## What you need to do:
Find every line in the records below that holds the word "clock", and copy it out.

## Data to examine:
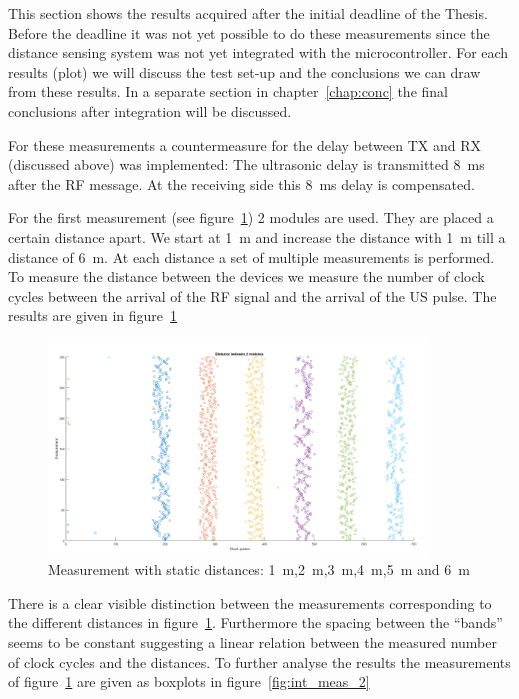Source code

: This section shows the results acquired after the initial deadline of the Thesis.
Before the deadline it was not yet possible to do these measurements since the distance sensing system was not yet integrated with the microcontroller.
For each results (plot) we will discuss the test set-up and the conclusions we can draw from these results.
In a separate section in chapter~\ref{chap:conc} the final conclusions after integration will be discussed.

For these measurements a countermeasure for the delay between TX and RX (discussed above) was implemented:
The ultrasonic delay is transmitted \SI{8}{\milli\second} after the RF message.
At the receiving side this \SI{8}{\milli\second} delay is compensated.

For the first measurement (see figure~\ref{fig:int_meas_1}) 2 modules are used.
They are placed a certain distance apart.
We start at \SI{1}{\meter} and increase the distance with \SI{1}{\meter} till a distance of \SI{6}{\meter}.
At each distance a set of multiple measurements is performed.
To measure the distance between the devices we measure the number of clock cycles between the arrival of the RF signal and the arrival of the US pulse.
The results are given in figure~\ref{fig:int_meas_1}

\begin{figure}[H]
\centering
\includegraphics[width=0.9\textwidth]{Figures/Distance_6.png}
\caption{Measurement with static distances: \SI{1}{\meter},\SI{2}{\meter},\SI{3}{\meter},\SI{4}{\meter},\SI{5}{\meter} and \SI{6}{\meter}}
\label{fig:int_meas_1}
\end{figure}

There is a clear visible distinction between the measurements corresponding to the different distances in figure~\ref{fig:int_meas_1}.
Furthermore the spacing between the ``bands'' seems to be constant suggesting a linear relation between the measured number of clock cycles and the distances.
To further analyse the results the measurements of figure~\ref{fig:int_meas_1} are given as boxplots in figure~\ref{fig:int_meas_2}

* * *

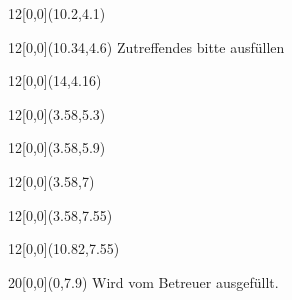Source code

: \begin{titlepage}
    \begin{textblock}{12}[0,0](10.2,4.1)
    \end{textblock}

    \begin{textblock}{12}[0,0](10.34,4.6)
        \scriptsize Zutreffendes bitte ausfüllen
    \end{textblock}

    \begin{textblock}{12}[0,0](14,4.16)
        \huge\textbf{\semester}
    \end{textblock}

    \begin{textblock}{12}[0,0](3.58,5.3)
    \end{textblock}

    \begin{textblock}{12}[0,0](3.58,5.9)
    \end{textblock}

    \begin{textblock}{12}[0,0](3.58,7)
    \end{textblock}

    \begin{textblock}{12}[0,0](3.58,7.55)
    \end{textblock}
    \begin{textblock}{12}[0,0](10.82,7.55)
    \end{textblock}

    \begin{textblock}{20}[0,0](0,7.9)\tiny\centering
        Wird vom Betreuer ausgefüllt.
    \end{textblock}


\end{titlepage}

...

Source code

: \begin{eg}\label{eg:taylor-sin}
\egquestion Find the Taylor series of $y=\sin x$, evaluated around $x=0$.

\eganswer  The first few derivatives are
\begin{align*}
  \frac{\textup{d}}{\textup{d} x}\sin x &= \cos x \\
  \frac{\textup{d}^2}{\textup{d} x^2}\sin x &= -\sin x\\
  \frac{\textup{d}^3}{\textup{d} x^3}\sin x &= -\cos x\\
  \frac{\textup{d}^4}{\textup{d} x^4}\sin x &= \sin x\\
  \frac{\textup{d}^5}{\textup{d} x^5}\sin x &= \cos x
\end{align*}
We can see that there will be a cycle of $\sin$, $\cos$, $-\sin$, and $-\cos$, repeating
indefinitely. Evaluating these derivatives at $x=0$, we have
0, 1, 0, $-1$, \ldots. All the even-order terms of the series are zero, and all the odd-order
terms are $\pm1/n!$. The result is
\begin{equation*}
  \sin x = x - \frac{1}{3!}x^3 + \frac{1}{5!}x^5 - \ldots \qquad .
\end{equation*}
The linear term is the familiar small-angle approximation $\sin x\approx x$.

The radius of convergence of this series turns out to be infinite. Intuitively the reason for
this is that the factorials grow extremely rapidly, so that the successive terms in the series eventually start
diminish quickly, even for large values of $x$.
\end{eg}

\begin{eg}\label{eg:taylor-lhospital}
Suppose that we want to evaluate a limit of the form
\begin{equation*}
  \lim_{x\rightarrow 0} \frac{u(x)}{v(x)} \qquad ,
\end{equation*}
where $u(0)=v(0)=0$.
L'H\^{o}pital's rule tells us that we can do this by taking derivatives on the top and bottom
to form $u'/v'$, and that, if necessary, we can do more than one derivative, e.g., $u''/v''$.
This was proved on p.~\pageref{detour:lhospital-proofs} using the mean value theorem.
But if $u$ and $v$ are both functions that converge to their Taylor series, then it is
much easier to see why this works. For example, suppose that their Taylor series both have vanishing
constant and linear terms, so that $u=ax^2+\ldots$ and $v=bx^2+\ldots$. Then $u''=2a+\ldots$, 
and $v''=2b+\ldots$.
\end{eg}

## Answer box:
To measure the distance between the devices we measure the number of clock cycles between the arrival of the RF signal and the arrival of the US pulse.
Furthermore the spacing between the ``bands'' seems to be constant suggesting a linear relation between the measured number of clock cycles and the distances.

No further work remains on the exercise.